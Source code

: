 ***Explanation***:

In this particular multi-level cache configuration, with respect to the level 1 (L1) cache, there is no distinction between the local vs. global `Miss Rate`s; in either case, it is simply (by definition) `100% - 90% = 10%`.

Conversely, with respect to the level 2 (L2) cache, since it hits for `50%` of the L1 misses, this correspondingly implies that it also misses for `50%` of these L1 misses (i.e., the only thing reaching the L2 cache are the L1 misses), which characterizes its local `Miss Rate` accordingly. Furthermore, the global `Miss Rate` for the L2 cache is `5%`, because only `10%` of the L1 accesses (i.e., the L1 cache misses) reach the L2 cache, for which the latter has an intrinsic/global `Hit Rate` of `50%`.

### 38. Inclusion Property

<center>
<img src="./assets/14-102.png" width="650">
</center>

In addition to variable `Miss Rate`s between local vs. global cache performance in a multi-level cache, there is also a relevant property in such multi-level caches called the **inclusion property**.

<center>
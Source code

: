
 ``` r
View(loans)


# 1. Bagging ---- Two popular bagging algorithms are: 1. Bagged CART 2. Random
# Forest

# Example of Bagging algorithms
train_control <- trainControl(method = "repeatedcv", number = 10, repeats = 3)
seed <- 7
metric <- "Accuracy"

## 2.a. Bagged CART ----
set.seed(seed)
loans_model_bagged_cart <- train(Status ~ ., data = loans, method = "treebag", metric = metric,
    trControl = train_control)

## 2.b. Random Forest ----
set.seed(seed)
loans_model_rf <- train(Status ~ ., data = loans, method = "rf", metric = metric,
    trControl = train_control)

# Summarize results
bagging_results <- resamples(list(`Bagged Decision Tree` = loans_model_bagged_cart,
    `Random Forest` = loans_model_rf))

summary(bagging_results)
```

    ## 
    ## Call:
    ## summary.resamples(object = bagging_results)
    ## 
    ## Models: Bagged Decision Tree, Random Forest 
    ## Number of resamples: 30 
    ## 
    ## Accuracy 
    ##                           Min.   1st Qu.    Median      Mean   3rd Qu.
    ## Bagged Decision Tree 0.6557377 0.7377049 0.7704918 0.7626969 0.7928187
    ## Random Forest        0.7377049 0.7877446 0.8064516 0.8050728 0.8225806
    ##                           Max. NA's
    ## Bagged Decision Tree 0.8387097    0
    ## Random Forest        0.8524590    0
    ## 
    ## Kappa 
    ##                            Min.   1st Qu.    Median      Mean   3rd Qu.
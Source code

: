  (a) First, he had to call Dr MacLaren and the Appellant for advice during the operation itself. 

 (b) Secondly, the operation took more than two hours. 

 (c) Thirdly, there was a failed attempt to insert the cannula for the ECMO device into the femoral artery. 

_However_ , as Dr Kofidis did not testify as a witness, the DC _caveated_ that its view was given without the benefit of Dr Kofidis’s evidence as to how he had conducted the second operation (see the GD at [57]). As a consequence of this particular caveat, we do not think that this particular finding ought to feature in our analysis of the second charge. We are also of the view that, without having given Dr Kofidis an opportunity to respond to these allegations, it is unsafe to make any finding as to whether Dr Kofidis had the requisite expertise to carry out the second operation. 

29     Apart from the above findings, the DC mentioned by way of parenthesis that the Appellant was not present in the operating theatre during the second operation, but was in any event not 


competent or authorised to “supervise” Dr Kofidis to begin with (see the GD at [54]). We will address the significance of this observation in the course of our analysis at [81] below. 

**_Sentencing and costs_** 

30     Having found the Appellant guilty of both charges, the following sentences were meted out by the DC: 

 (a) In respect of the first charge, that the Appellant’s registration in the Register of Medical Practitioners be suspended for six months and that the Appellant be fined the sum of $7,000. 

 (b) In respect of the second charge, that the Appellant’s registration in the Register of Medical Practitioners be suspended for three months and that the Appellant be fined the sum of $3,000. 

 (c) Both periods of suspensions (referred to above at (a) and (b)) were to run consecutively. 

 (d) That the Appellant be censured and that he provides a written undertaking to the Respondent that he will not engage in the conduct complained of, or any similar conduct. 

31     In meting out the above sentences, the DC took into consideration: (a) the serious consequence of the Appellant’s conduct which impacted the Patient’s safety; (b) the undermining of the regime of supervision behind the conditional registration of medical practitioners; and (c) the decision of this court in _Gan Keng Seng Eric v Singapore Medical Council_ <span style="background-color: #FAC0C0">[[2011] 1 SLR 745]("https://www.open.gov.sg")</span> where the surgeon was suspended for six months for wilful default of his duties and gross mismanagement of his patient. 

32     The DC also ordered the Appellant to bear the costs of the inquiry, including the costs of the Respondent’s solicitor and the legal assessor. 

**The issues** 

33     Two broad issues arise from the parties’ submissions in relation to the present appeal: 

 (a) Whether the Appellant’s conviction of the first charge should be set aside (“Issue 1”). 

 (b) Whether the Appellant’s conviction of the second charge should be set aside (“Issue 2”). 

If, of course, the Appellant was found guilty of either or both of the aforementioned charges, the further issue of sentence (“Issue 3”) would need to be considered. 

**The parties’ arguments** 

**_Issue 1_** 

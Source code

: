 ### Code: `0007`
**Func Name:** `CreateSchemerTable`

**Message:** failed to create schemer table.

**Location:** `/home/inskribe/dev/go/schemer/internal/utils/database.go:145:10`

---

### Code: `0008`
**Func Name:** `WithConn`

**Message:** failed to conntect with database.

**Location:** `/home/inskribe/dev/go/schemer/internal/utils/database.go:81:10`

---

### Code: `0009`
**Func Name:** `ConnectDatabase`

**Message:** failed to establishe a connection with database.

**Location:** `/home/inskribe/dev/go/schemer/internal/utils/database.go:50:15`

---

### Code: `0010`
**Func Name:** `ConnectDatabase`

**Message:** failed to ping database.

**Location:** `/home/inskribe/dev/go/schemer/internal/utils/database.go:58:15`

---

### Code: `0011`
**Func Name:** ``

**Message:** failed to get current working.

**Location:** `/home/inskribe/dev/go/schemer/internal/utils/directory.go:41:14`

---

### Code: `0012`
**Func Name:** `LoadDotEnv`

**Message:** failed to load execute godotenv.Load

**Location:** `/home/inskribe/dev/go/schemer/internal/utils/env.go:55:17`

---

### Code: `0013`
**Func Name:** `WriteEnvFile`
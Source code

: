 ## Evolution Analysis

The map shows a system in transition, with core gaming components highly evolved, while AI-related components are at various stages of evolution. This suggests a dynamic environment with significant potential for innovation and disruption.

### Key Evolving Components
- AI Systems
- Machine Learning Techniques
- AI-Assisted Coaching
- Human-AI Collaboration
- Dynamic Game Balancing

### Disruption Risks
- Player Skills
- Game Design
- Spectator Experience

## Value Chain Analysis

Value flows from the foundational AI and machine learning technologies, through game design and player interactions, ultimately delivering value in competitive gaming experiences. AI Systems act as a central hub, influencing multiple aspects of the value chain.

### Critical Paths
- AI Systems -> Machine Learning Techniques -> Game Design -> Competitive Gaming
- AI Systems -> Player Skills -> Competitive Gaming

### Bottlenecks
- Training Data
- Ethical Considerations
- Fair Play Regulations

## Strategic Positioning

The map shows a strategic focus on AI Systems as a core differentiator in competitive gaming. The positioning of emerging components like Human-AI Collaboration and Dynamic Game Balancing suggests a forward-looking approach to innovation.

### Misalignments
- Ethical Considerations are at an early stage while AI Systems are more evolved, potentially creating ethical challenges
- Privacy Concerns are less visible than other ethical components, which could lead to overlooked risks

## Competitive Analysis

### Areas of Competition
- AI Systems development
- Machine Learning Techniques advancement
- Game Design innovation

__WORK REQUIRED__
Report every line containing the string "than" in the material.

__WRITTEN ANSWER__
 (b) Secondly, the operation took more than two hours. 
- Privacy Concerns are less visible than other ethical components, which could lead to overlooked risks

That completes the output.